Only the lines with the string "Envelope" are needed; return each of them from the entries below.

Dataset records: Begin

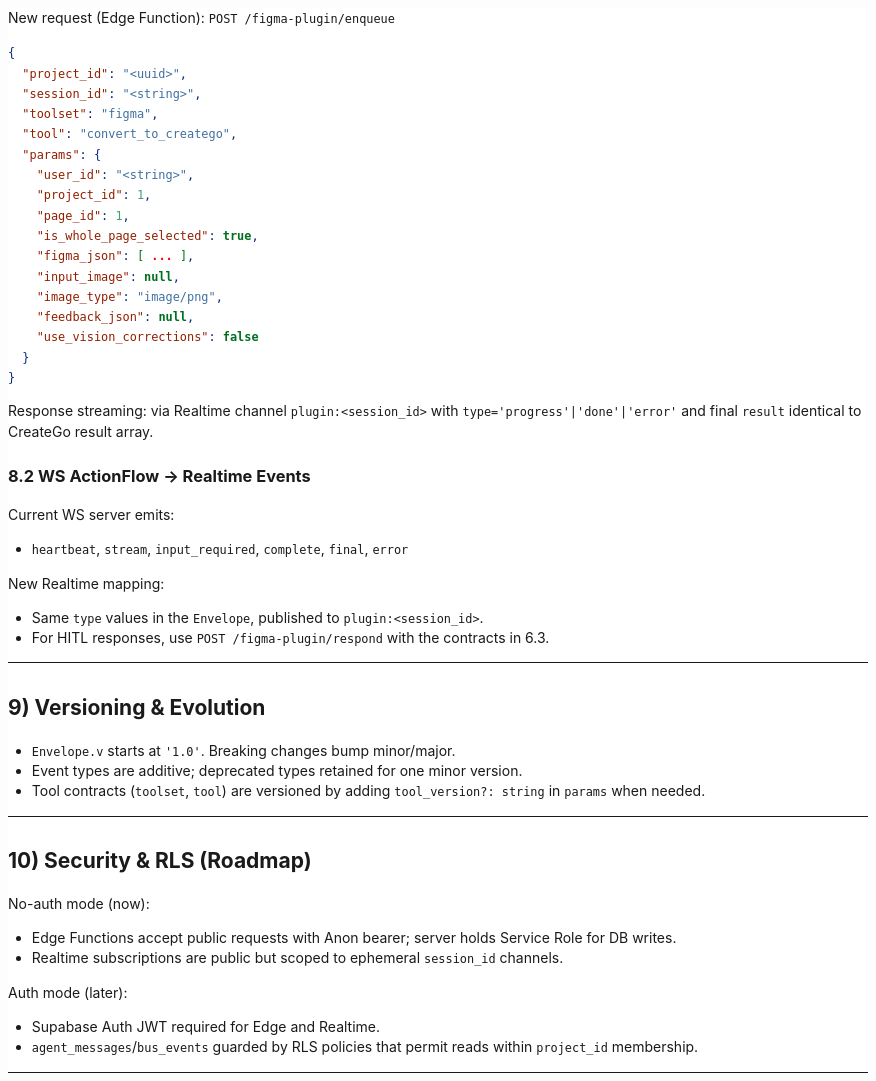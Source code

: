 New request (Edge Function): `POST /figma-plugin/enqueue`
```json
{
  "project_id": "<uuid>",
  "session_id": "<string>",
  "toolset": "figma",
  "tool": "convert_to_creatego",
  "params": {
    "user_id": "<string>",
    "project_id": 1,
    "page_id": 1,
    "is_whole_page_selected": true,
    "figma_json": [ ... ],
    "input_image": null,
    "image_type": "image/png",
    "feedback_json": null,
    "use_vision_corrections": false
  }
}
```

Response streaming: via Realtime channel `plugin:<session_id>` with `type='progress'|'done'|'error'` and final `result` identical to CreateGo result array.

### 8.2 WS ActionFlow → Realtime Events

Current WS server emits:
- `heartbeat`, `stream`, `input_required`, `complete`, `final`, `error`

New Realtime mapping:
- Same `type` values in the `Envelope`, published to `plugin:<session_id>`.
- For HITL responses, use `POST /figma-plugin/respond` with the contracts in 6.3.

---

## 9) Versioning & Evolution

- `Envelope.v` starts at `'1.0'`. Breaking changes bump minor/major.
- Event types are additive; deprecated types retained for one minor version.
- Tool contracts (`toolset`, `tool`) are versioned by adding `tool_version?: string` in `params` when needed.

---

## 10) Security & RLS (Roadmap)

No-auth mode (now):
- Edge Functions accept public requests with Anon bearer; server holds Service Role for DB writes.
- Realtime subscriptions are public but scoped to ephemeral `session_id` channels.

Auth mode (later):
- Supabase Auth JWT required for Edge and Realtime.
- `agent_messages`/`bus_events` guarded by RLS policies that permit reads within `project_id` membership.

---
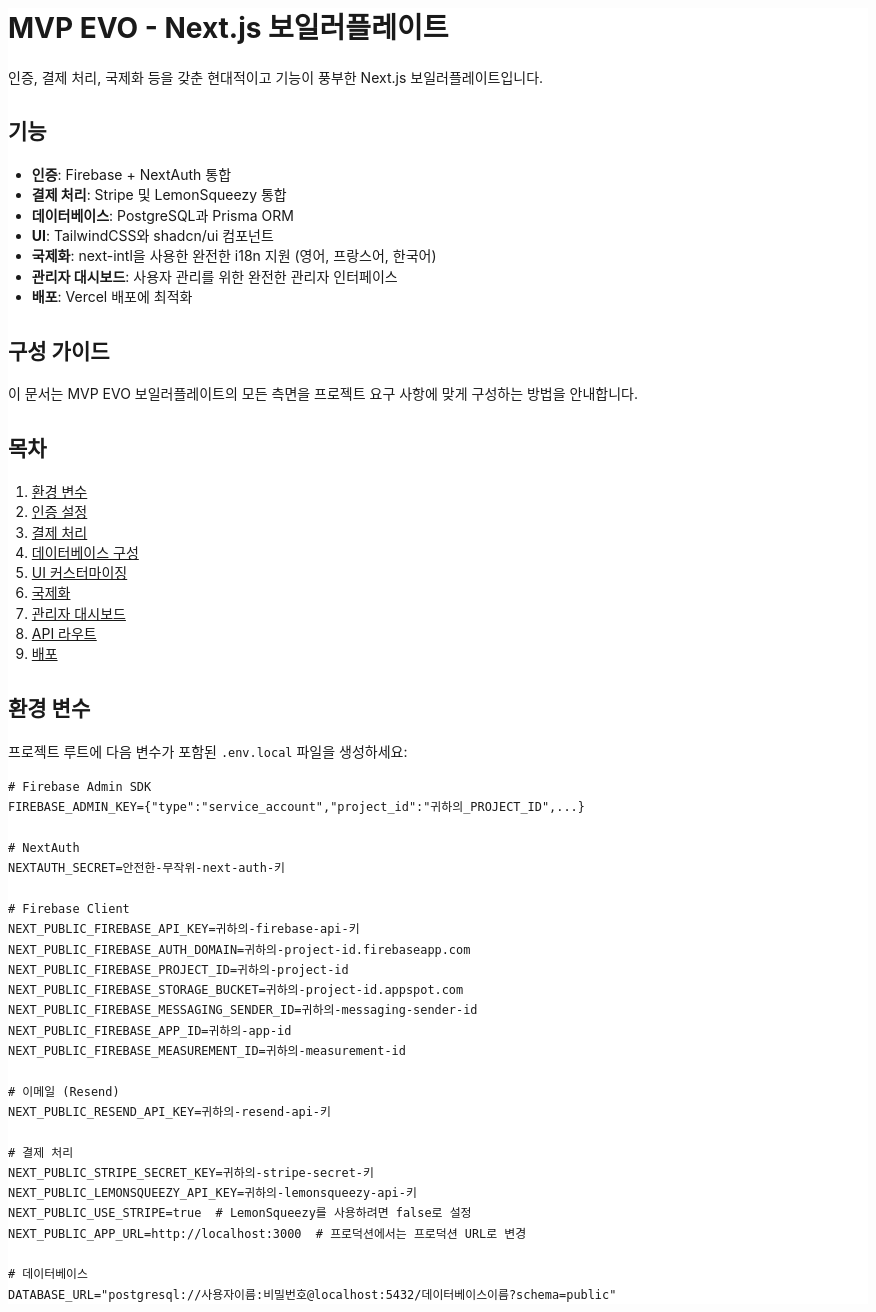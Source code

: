 # MVP EVO - Next.js 보일러플레이트

인증, 결제 처리, 국제화 등을 갖춘 현대적이고 기능이 풍부한 Next.js 보일러플레이트입니다.

## 기능

- **인증**: Firebase + NextAuth 통합
- **결제 처리**: Stripe 및 LemonSqueezy 통합
- **데이터베이스**: PostgreSQL과 Prisma ORM
- **UI**: TailwindCSS와 shadcn/ui 컴포넌트
- **국제화**: next-intl을 사용한 완전한 i18n 지원 (영어, 프랑스어, 한국어)
- **관리자 대시보드**: 사용자 관리를 위한 완전한 관리자 인터페이스
- **배포**: Vercel 배포에 최적화

## 구성 가이드

이 문서는 MVP EVO 보일러플레이트의 모든 측면을 프로젝트 요구 사항에 맞게 구성하는 방법을 안내합니다.

## 목차

1. [환경 변수](#환경-변수)
2. [인증 설정](#인증-설정)
3. [결제 처리](#결제-처리)
4. [데이터베이스 구성](#데이터베이스-구성)
5. [UI 커스터마이징](#ui-커스터마이징)
6. [국제화](#국제화)
7. [관리자 대시보드](#관리자-대시보드)
8. [API 라우트](#api-라우트)
9. [배포](#배포)

## 환경 변수

프로젝트 루트에 다음 변수가 포함된 `.env.local` 파일을 생성하세요:

```
# Firebase Admin SDK
FIREBASE_ADMIN_KEY={"type":"service_account","project_id":"귀하의_PROJECT_ID",...}

# NextAuth
NEXTAUTH_SECRET=안전한-무작위-next-auth-키

# Firebase Client
NEXT_PUBLIC_FIREBASE_API_KEY=귀하의-firebase-api-키
NEXT_PUBLIC_FIREBASE_AUTH_DOMAIN=귀하의-project-id.firebaseapp.com
NEXT_PUBLIC_FIREBASE_PROJECT_ID=귀하의-project-id
NEXT_PUBLIC_FIREBASE_STORAGE_BUCKET=귀하의-project-id.appspot.com
NEXT_PUBLIC_FIREBASE_MESSAGING_SENDER_ID=귀하의-messaging-sender-id
NEXT_PUBLIC_FIREBASE_APP_ID=귀하의-app-id
NEXT_PUBLIC_FIREBASE_MEASUREMENT_ID=귀하의-measurement-id

# 이메일 (Resend)
NEXT_PUBLIC_RESEND_API_KEY=귀하의-resend-api-키

# 결제 처리
NEXT_PUBLIC_STRIPE_SECRET_KEY=귀하의-stripe-secret-키
NEXT_PUBLIC_LEMONSQUEEZY_API_KEY=귀하의-lemonsqueezy-api-키
NEXT_PUBLIC_USE_STRIPE=true  # LemonSqueezy를 사용하려면 false로 설정
NEXT_PUBLIC_APP_URL=http://localhost:3000  # 프로덕션에서는 프로덕션 URL로 변경

# 데이터베이스
DATABASE_URL="postgresql://사용자이름:비밀번호@localhost:5432/데이터베이스이름?schema=public"
```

Dataset records: End

→ **Written answer**:
- Same `type` values in the `Envelope`, published to `plugin:<session_id>`.
- `Envelope.v` starts at `'1.0'`. Breaking changes bump minor/major.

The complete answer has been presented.